**DIRECTIONS**:
Answer with one figure only, the number of lines below in which "word" occurs.

**MATERIAL PROVIDED**:
- Opening Delimiter -
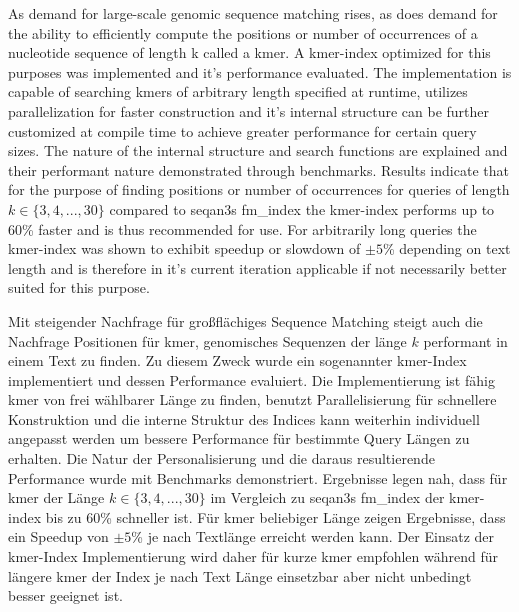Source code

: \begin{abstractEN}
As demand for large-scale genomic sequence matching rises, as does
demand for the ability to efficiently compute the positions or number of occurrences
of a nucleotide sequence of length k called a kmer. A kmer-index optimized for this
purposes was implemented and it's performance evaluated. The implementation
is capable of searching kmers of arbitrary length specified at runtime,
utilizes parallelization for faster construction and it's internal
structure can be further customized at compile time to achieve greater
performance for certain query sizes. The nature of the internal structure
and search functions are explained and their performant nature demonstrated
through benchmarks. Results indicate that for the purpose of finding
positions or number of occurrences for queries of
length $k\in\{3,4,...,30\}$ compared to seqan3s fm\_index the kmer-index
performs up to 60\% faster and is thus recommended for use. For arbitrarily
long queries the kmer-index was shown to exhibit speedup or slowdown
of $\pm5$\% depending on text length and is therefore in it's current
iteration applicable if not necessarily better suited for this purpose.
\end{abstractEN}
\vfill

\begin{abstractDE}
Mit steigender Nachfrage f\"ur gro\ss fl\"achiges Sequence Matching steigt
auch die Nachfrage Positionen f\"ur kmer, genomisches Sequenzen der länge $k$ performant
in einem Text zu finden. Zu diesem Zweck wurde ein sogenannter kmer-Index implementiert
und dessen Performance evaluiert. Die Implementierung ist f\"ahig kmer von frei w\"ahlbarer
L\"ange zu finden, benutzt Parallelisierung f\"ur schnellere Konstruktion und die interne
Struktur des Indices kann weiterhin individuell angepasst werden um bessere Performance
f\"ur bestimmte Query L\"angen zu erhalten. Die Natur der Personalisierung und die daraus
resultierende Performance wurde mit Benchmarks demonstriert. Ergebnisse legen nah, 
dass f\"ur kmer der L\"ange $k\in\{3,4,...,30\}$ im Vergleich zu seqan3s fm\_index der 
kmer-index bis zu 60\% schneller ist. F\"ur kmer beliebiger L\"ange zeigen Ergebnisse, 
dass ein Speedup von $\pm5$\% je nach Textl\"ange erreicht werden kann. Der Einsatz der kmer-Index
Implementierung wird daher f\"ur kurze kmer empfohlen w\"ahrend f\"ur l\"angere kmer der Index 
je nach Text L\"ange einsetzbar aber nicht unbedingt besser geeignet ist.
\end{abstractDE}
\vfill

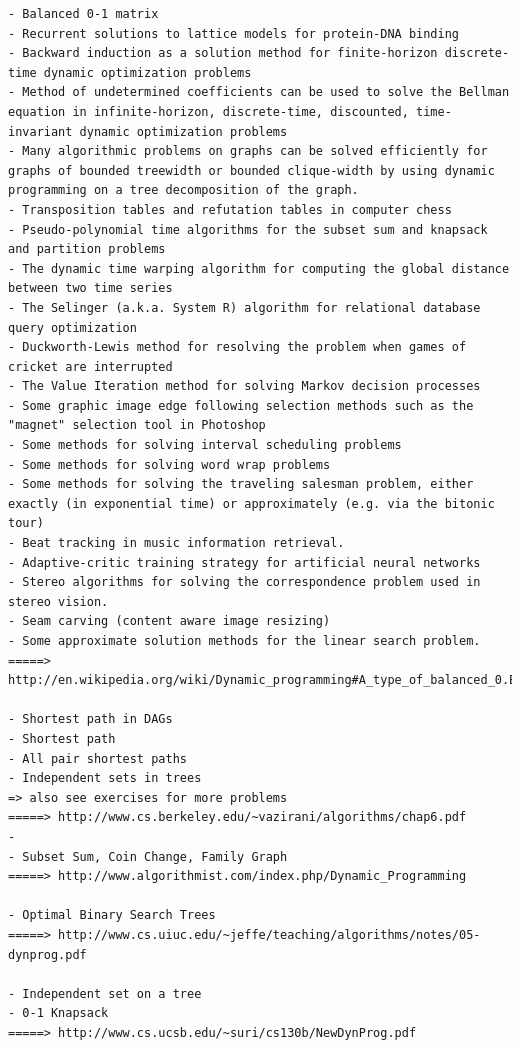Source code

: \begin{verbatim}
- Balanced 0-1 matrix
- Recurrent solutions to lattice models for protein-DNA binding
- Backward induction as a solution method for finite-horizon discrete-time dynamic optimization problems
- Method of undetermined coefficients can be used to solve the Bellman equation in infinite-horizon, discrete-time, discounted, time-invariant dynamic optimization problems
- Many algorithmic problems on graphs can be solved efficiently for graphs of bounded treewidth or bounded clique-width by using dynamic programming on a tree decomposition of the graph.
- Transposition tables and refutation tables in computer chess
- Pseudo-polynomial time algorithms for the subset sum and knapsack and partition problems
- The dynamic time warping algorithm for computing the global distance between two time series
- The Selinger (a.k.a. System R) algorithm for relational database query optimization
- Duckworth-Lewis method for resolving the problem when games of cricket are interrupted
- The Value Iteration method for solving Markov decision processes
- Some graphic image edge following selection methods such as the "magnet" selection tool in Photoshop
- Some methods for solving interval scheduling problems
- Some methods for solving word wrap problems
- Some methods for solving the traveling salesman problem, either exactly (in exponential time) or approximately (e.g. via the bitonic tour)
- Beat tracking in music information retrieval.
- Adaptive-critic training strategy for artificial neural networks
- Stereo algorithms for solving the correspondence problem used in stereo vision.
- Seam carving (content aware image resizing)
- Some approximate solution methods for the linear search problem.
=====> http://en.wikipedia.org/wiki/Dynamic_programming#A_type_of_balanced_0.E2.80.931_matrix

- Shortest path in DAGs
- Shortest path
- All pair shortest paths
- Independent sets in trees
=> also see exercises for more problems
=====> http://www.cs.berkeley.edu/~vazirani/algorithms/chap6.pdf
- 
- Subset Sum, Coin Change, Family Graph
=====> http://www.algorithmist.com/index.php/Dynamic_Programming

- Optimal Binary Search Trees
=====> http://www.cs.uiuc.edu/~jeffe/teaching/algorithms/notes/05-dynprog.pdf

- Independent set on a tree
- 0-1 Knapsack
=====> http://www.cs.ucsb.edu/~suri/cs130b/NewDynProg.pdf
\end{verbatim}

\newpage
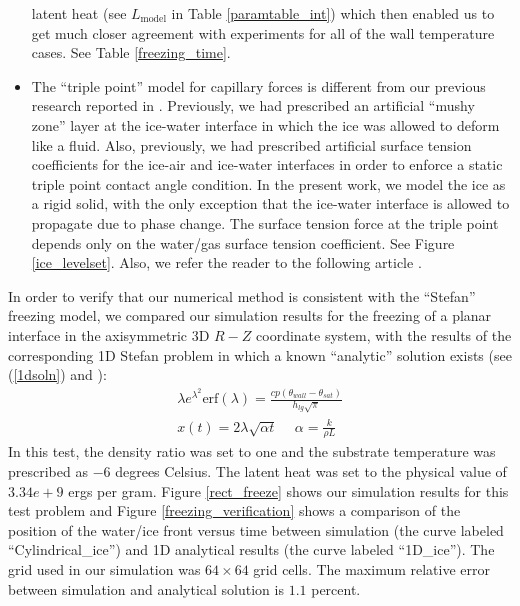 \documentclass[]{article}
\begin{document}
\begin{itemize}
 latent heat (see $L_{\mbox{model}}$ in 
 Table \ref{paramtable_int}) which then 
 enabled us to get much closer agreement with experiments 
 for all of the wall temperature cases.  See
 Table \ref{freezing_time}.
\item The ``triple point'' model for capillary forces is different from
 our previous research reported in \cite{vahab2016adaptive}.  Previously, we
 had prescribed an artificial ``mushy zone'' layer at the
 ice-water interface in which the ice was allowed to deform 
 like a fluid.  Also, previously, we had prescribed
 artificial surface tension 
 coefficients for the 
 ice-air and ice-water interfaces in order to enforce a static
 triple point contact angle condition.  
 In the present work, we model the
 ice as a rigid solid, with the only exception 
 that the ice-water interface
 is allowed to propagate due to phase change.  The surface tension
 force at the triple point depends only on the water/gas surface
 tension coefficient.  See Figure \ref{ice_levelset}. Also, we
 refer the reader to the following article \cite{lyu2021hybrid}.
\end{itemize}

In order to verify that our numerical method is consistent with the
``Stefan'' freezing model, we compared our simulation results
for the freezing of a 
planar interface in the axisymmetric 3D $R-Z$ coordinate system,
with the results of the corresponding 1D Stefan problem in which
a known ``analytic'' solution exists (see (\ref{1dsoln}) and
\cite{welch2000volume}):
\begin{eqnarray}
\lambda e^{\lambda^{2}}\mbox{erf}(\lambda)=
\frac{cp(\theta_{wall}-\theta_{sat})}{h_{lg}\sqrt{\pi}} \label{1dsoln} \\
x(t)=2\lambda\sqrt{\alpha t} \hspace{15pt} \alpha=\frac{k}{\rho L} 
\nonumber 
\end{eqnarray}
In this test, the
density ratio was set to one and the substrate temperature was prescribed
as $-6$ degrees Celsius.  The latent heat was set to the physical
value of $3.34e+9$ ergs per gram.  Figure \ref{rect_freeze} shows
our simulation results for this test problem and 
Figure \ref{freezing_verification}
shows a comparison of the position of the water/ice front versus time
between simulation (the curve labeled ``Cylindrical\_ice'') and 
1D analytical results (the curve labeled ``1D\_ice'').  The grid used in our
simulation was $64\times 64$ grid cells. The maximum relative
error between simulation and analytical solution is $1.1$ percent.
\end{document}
- Closing Delimiter -
- Opening Delimiter -
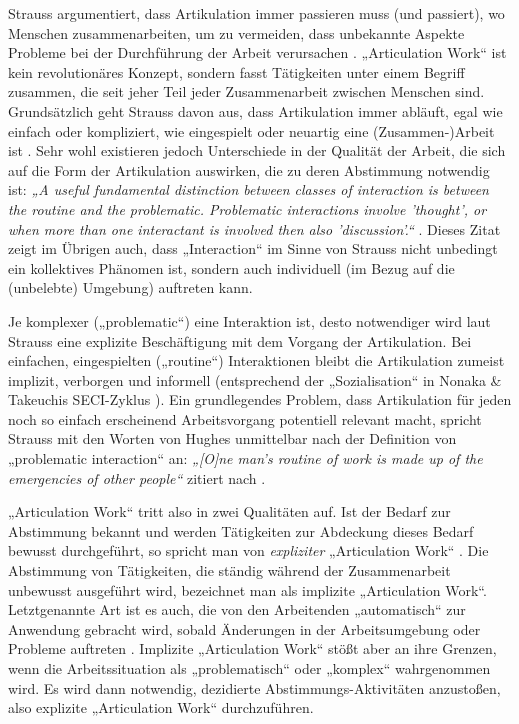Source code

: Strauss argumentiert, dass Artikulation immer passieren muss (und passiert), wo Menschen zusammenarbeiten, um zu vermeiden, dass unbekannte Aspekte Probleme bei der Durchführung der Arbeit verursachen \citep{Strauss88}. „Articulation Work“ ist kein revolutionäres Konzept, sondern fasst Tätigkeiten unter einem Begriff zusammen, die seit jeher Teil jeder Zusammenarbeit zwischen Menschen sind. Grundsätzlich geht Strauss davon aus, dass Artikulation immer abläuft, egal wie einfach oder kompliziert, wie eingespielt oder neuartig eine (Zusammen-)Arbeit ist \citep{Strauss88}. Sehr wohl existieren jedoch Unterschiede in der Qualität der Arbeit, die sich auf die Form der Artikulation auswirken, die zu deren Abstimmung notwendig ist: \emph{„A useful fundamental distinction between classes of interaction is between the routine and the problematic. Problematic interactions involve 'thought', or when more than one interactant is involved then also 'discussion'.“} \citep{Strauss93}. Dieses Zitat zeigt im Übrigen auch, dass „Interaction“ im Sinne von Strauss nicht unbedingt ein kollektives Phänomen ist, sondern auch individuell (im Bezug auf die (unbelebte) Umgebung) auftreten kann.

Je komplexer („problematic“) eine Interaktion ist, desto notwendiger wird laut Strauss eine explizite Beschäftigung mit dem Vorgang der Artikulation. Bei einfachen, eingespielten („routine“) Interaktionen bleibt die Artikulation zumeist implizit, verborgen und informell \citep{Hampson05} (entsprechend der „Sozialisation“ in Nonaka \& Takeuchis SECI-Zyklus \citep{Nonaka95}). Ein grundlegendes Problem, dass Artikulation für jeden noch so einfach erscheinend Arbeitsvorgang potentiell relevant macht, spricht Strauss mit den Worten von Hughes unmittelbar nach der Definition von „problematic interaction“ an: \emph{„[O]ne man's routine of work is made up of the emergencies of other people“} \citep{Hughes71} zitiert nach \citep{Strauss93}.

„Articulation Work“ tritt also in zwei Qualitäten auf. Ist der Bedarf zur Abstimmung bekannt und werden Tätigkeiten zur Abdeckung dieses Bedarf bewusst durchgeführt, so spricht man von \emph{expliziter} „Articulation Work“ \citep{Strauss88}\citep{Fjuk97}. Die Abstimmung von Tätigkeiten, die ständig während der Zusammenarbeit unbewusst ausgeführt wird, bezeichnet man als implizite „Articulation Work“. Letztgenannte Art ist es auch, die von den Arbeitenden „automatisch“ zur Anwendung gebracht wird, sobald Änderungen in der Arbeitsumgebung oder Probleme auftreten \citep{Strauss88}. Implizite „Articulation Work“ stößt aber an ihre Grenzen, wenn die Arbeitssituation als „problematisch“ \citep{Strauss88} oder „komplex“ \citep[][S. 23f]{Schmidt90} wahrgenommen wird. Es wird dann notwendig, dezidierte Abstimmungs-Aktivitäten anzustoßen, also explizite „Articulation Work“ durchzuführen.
- Closing Delimiter -
- Opening Delimiter -
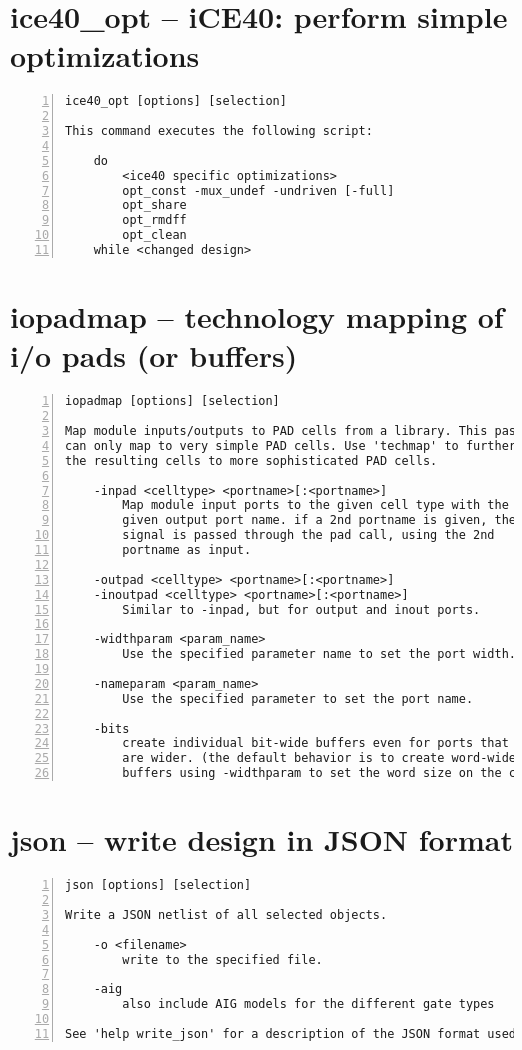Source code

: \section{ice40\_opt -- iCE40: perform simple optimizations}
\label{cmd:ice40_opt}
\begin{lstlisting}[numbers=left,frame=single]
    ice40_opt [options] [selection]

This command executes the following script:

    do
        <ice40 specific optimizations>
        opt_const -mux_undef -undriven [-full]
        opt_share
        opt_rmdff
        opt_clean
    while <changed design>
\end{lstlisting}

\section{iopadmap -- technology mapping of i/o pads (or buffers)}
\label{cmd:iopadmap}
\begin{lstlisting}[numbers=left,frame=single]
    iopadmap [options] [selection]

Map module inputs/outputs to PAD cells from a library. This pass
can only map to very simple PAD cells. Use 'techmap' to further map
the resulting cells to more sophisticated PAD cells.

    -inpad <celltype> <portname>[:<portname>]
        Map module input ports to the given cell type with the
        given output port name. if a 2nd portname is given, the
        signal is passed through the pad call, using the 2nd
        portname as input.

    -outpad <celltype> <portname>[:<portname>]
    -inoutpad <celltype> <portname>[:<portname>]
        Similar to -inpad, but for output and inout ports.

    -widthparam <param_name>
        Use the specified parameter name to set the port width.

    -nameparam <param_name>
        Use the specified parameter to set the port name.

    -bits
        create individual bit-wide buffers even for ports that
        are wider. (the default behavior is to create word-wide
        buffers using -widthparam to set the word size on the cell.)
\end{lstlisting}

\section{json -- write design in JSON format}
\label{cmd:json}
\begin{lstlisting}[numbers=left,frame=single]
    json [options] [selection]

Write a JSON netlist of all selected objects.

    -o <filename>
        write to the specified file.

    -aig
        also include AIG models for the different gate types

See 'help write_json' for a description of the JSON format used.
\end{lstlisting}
- Closing Delimiter -
**SOLUTION TO THIS PROBLEM**:
3